Aletta merasa bingung apa yang sedang dipikirkan Satya, bagaimana bisa Satya mudah mengatakan ‘anak kita’. Bahkan pria itu seolah-olah mengatakan bahwa mereka akan bersama nanti dengan anak tersebut. Padahal mereka saja belum menikah dan tidak tahu akan seperti apa ke depannya.
“Kamu nggak suka ya? Emang kamu mau dipanggil apa?” tanya Satya lagi karena Aletta belum menjawab. “Mami dan Papi? Terlalu western nggak sih? Kamu bukan orang luar, apa lagi aku. Ayahnya hanyalah orang desa yang kebetulan dapat pekerjaan di kota, jadi aku pikir Ayah dan Bunda adalah panggilang yang paling aman. Mungkin kamu tinggal di kota, tapi aku enggak. Dari dulu kalau aku punya anak, aku mau dipanggil Ayah. Tapi kalau kamu mau dipanggil yang berbeda juga gapapa, aku nggak akan paksa kamu.” Aletta terdiam sejenak, Satya tak mengatakan apa-apa lagi. Pria itu masih memijat kaki Aletta.
“Aku juga nggak masalah kalau kamu mau dipanggil itu. Menurutku Ayah dan Bunda tidak buruk,” jawab Aletta akhirnya membuat Satya tersenyum sambil menatap Aletta.
“Benarkah? Aku senang kalau kamu setuju,” jawab Satya cepat.
“Bagaimana dengan jenis kelaminnya? Kamu mau anak ini laki-laki atau perempuan?” tanya Aletta lagi membuat Satya berdecak.

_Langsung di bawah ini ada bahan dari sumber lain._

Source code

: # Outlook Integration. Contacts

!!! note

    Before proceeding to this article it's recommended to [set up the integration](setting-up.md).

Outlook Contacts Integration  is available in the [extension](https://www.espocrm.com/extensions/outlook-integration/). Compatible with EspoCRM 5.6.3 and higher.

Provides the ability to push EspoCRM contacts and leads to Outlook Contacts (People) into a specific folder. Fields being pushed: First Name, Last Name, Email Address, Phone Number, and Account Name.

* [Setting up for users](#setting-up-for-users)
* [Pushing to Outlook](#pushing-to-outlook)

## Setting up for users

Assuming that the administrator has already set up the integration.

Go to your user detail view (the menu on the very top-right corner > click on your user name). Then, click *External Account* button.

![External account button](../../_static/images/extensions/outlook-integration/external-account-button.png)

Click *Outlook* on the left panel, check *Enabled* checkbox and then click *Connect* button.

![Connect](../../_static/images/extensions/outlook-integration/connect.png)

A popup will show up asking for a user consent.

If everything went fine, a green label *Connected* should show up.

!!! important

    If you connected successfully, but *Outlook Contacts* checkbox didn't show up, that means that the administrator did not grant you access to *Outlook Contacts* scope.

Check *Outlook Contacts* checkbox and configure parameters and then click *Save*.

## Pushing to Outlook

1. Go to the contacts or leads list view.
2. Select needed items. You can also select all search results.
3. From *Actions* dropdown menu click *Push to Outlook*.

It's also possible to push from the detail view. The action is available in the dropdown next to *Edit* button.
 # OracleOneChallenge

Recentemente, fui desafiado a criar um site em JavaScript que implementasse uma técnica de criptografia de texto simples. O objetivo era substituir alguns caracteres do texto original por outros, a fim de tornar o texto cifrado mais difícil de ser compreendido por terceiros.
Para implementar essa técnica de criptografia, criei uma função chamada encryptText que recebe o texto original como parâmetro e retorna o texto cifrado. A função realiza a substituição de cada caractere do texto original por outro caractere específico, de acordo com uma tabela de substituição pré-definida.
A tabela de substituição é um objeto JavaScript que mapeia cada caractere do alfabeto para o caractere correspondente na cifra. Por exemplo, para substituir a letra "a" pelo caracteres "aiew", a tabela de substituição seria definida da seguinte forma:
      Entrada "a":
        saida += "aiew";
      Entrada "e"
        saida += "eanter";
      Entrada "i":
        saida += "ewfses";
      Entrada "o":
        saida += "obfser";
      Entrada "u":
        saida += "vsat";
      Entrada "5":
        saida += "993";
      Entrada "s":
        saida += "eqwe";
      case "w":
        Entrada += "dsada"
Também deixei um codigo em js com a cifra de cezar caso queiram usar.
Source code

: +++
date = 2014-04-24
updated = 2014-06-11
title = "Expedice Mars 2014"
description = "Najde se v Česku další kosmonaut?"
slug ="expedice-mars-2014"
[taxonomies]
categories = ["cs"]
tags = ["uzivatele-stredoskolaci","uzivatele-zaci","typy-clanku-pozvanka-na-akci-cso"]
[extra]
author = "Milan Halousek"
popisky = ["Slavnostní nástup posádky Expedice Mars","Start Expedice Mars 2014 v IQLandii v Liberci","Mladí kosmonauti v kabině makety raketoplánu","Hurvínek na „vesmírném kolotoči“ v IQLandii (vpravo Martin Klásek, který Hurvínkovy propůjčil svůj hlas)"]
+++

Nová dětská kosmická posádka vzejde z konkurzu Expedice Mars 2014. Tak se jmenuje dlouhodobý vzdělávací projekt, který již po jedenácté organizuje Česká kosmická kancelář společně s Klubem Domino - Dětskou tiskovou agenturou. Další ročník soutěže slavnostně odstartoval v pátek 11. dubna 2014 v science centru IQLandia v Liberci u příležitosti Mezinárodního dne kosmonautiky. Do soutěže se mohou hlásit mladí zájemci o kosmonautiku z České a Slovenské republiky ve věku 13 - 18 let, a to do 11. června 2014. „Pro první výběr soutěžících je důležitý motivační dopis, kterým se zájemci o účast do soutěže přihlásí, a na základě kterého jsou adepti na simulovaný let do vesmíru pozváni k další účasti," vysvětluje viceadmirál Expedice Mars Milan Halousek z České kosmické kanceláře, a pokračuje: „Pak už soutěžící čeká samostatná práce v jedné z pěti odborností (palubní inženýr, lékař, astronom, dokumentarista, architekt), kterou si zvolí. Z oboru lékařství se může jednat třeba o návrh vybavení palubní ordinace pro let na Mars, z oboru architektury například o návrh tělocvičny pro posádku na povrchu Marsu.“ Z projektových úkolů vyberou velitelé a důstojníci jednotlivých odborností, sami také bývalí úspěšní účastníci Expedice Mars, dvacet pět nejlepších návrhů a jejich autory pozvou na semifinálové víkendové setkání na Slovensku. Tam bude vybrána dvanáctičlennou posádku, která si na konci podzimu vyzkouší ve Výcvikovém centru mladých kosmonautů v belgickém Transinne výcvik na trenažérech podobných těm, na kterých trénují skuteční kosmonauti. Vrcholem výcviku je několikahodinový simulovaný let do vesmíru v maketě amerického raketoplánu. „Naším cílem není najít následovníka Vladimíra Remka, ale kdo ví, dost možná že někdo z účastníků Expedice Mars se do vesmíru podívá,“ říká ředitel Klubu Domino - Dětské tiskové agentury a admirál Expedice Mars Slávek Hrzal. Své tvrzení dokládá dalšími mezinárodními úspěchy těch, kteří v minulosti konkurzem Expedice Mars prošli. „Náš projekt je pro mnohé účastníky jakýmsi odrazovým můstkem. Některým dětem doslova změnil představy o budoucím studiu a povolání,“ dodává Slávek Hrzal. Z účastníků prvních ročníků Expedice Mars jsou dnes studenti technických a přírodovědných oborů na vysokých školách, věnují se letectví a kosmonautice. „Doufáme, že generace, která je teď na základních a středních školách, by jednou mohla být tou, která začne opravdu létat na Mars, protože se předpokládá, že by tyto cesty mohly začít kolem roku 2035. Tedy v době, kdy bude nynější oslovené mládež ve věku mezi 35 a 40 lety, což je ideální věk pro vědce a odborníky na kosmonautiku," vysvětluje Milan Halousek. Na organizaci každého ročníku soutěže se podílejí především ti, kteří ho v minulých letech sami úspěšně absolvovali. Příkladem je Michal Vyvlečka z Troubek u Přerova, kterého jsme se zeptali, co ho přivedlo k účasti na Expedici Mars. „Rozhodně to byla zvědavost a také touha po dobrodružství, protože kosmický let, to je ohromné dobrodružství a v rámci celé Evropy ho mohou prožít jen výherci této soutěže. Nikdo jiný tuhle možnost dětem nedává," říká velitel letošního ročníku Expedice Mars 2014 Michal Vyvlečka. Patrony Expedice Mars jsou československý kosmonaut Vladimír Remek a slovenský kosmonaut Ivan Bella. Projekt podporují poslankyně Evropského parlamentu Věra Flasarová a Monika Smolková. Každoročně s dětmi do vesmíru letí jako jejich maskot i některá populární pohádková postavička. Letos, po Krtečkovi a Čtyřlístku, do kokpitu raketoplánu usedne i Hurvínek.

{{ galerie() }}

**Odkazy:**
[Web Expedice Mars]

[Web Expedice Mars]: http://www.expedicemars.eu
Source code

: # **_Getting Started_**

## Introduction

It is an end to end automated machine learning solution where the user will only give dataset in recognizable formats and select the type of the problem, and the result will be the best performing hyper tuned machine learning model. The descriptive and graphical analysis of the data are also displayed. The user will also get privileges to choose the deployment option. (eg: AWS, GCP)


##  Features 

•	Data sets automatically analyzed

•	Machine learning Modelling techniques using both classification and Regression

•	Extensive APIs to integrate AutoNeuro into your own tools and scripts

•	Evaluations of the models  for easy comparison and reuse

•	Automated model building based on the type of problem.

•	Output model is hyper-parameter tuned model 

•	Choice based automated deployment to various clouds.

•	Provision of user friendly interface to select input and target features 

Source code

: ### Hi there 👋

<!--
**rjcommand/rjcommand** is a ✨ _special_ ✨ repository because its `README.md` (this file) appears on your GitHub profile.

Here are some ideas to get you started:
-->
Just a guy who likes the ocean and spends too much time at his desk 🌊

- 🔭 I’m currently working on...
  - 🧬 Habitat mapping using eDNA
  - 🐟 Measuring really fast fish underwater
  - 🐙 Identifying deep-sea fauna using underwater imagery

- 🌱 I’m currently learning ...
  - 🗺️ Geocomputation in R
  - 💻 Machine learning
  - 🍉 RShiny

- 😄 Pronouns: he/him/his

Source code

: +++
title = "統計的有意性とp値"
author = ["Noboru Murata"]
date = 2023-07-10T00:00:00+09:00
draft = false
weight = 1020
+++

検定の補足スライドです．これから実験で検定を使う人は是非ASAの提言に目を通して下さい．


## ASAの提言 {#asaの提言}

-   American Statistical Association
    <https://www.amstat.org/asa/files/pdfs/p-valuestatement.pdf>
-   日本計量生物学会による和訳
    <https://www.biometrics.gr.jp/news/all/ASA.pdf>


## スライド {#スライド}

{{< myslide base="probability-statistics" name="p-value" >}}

“Aku nggak peduli dengan itu, apapun itu asalkan anak kita sehat aku akan menerimanya. Mau itu laki-laki aku hanya berharap dia bisa melindungi kamu dan tampan sepertiku. Jika dia perempuan, aku akan menjaganya sama seperti aku menjaga kamu dan dia juga cantik seperti kamu,” ucap Satya membuat Aletta kembali tertegun dengan jawaban Satya itu. Tiba-tiba Aletta merasa pasokan oksigen semakin menipis dan wajahnya sepertinya terasa panas. Aletta sampai harus memegang kedua pipinya. “Kamu kenapa?” tanya Satya bingung. Aletta menggelengkan kepalanya dengan cepat.
“Apa kamu pernah tidur dengan wanita lain sebelum bertemu denganku?” tanya Aletta lagi tiba-tiba membuat Satya langsung saja menatap Aletta dengan tajam dan menghentikan pijatannya.